* **Problem details**: Exclude the pictures and retype the entries as written.

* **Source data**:
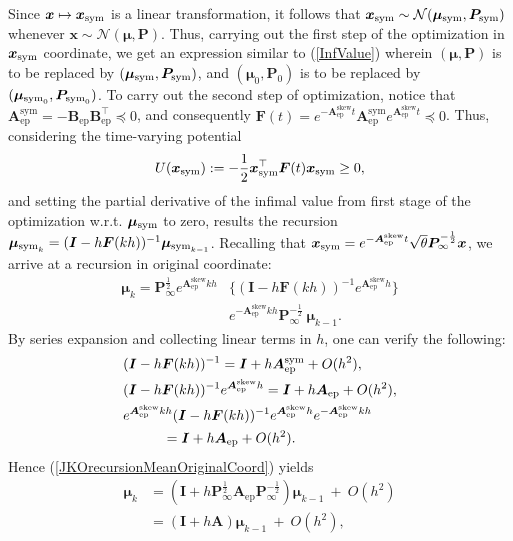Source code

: \documentclass[letterpaper,10pt,twocolumn,conference]{ieeeconf}
\newcommand{\bbx}{{\bm{x}}}
\newcommand{\sym}{^{\mathrm{sym}}}
\newcommand{\skewsym}{^{\mathrm{skew}}}
\newcommand{\ep}{_{\mathrm{ep}}}
\newcommand{\bbmu}{\bm{\mu}}
\newcommand{\bbP}{\bm{P}}
\newcommand{\bbA}{\bm{A}}
\newcommand{\bbB}{\bm{B}}
\newcommand{\bbI}{\bm{I}}
\newcommand{\bbF}{\bm{F}}
\begin{document}
Since $\bbx \mapsto \bbx_{\rm{sym}}$ is a linear transformation, it follows that $\bbx_{\rm{sym}} \sim \mathcal{N}(\bbmu_{\rm{sym}}, \bbP_{\rm{sym}})$ whenever $\bbx\sim \mathcal{N}(\bbmu, \bbP)$. Thus, carrying out the first step of the optimization in $\bbx_{\rm{sym}}$ coordinate, we get an expression similar to (\ref{InfValue}) wherein $(\bbmu,\bbP)$ is to be replaced by $(\bbmu_{\rm{sym}},\bbP_{\rm{sym}})$, and $(\bbmu_{0},\bbP_{0})$ is to be replaced by $(\bbmu_{{\rm{sym}}_{0}},\bbP_{{\rm{sym}}_{0}})$. To carry out the second step of optimization, notice that $\bbA\ep\sym = -\bbB\ep\bbB\ep^{\top} \preceq 0$, and consequently $\bbF(t) = e^{-\bbA\ep\skewsym t} \bbA\ep\sym e^{\bbA\ep\skewsym t} \preceq 0$. Thus, considering the time-varying potential 
\[
U(\bbx_{\rm{sym}}) := -\frac{1}{2}\bbx_{\rm{sym}}^{\top}\bbF(t)\bbx_{\rm{sym}} \geq 0,
\]
and setting the partial derivative of the infimal value from first stage of the optimization w.r.t. $\bbmu_{\rm{sym}}$ to zero, results the recursion $\bbmu_{{\rm{sym}}_{k}} = (\bbI - h\bbF(kh))^{-1} \bbmu_{{\rm{sym}}_{k-1}}$. Recalling that $\bbx_{\rm{sym}} = e^{-\bbA\ep\skewsym t} \sqrt{\theta} \bbP_{\infty}^{-\frac{1}{2}} \bbx$, we arrive at a recursion in original coordinate:
\begin{align}
\bbmu_{k} = \bbP_{\infty}^{\frac{1}{2}} e^{\bbA\ep\skewsym kh} &\{(\bbI - h\bbF(kh))^{-1} e^{\bbA\ep\skewsym h}\} \nonumber\\
&e^{-\bbA\ep\skewsym kh} \bbP_{\infty}^{-\frac{1}{2}} \: \bbmu_{k-1}.
\label{JKOrecursionMeanOriginalCoord}	
\end{align}
By series expansion and collecting linear terms in $h$, one can verify the following: 
\begin{align*}
&(\bbI - h\bbF(kh))^{-1} = \bbI + h\bbA\ep\sym + O(h^{2}),\\
&(\bbI - h\bbF(kh))^{-1} e^{\bbA\ep\skewsym h} = \bbI + h\bbA\ep + O(h^{2}),\\
&e^{\bbA\ep\skewsym kh} (\bbI - h\bbF(kh))^{-1} e^{\bbA\ep\skewsym h} e^{-\bbA\ep\skewsym kh}\\
&\hspace*{1cm}= \bbI + h\bbA\ep + O(h^{2}).
\end{align*}
Hence (\ref{JKOrecursionMeanOriginalCoord}) yields
\begin{align}
\bbmu_{k} &= \left(\bbI + h\bbP_{\infty}^{\frac{1}{2}}\bbA\ep\bbP_{\infty}^{-\frac{1}{2}}\right) \bbmu_{k-1} \: + \: O(h^{2}) \nonumber\\
&= \left(\bbI + h\bbA\right) \bbmu_{k-1} \: + \: O(h^{2}),
\label{JKOmeanrecoveryGeneralcase}
\end{align}
\end{document}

* **Output for this exercise**:
Source code

: \documentclass[letterpaper,10pt,twocolumn,conference]{ieeeconf}
\newcommand{\bbx}{{\bm{x}}}
\newcommand{\sym}{^{\mathrm{sym}}}
\newcommand{\skewsym}{^{\mathrm{skew}}}
\newcommand{\ep}{_{\mathrm{ep}}}
\newcommand{\bbmu}{\bm{\mu}}
\newcommand{\bbP}{\bm{P}}
\newcommand{\bbA}{\bm{A}}
\newcommand{\bbB}{\bm{B}}
\newcommand{\bbI}{\bm{I}}
\newcommand{\bbF}{\bm{F}}
\begin{document}
Since $\bbx \mapsto \bbx_{\rm{sym}}$ is a linear transformation, it follows that $\bbx_{\rm{sym}} \sim \mathcal{N}(\bbmu_{\rm{sym}}, \bbP_{\rm{sym}})$ whenever $\bbx\sim \mathcal{N}(\bbmu, \bbP)$. Thus, carrying out the first step of the optimization in $\bbx_{\rm{sym}}$ coordinate, we get an expression similar to (\ref{InfValue}) wherein $(\bbmu,\bbP)$ is to be replaced by $(\bbmu_{\rm{sym}},\bbP_{\rm{sym}})$, and $(\bbmu_{0},\bbP_{0})$ is to be replaced by $(\bbmu_{{\rm{sym}}_{0}},\bbP_{{\rm{sym}}_{0}})$. To carry out the second step of optimization, notice that $\bbA\ep\sym = -\bbB\ep\bbB\ep^{\top} \preceq 0$, and consequently $\bbF(t) = e^{-\bbA\ep\skewsym t} \bbA\ep\sym e^{\bbA\ep\skewsym t} \preceq 0$. Thus, considering the time-varying potential 
\[
U(\bbx_{\rm{sym}}) := -\frac{1}{2}\bbx_{\rm{sym}}^{\top}\bbF(t)\bbx_{\rm{sym}} \geq 0,
\]
and setting the partial derivative of the infimal value from first stage of the optimization w.r.t. $\bbmu_{\rm{sym}}$ to zero, results the recursion $\bbmu_{{\rm{sym}}_{k}} = (\bbI - h\bbF(kh))^{-1} \bbmu_{{\rm{sym}}_{k-1}}$. Recalling that $\bbx_{\rm{sym}} = e^{-\bbA\ep\skewsym t} \sqrt{\theta} \bbP_{\infty}^{-\frac{1}{2}} \bbx$, we arrive at a recursion in original coordinate:
\begin{align}
\bbmu_{k} = \bbP_{\infty}^{\frac{1}{2}} e^{\bbA\ep\skewsym kh} &\{(\bbI - h\bbF(kh))^{-1} e^{\bbA\ep\skewsym h}\} \nonumber\\
&e^{-\bbA\ep\skewsym kh} \bbP_{\infty}^{-\frac{1}{2}} \: \bbmu_{k-1}.
\label{JKOrecursionMeanOriginalCoord}	
\end{align}
By series expansion and collecting linear terms in $h$, one can verify the following: 
\begin{align*}
&(\bbI - h\bbF(kh))^{-1} = \bbI + h\bbA\ep\sym + O(h^{2}),\\
&(\bbI - h\bbF(kh))^{-1} e^{\bbA\ep\skewsym h} = \bbI + h\bbA\ep + O(h^{2}),\\
&e^{\bbA\ep\skewsym kh} (\bbI - h\bbF(kh))^{-1} e^{\bbA\ep\skewsym h} e^{-\bbA\ep\skewsym kh}\\
&\hspace*{1cm}= \bbI + h\bbA\ep + O(h^{2}).
\end{align*}
Hence (\ref{JKOrecursionMeanOriginalCoord}) yields
\begin{align}
\bbmu_{k} &= \left(\bbI + h\bbP_{\infty}^{\frac{1}{2}}\bbA\ep\bbP_{\infty}^{-\frac{1}{2}}\right) \bbmu_{k-1} \: + \: O(h^{2}) \nonumber\\
&= \left(\bbI + h\bbA\right) \bbmu_{k-1} \: + \: O(h^{2}),
\label{JKOmeanrecoveryGeneralcase}
\end{align}
\end{document}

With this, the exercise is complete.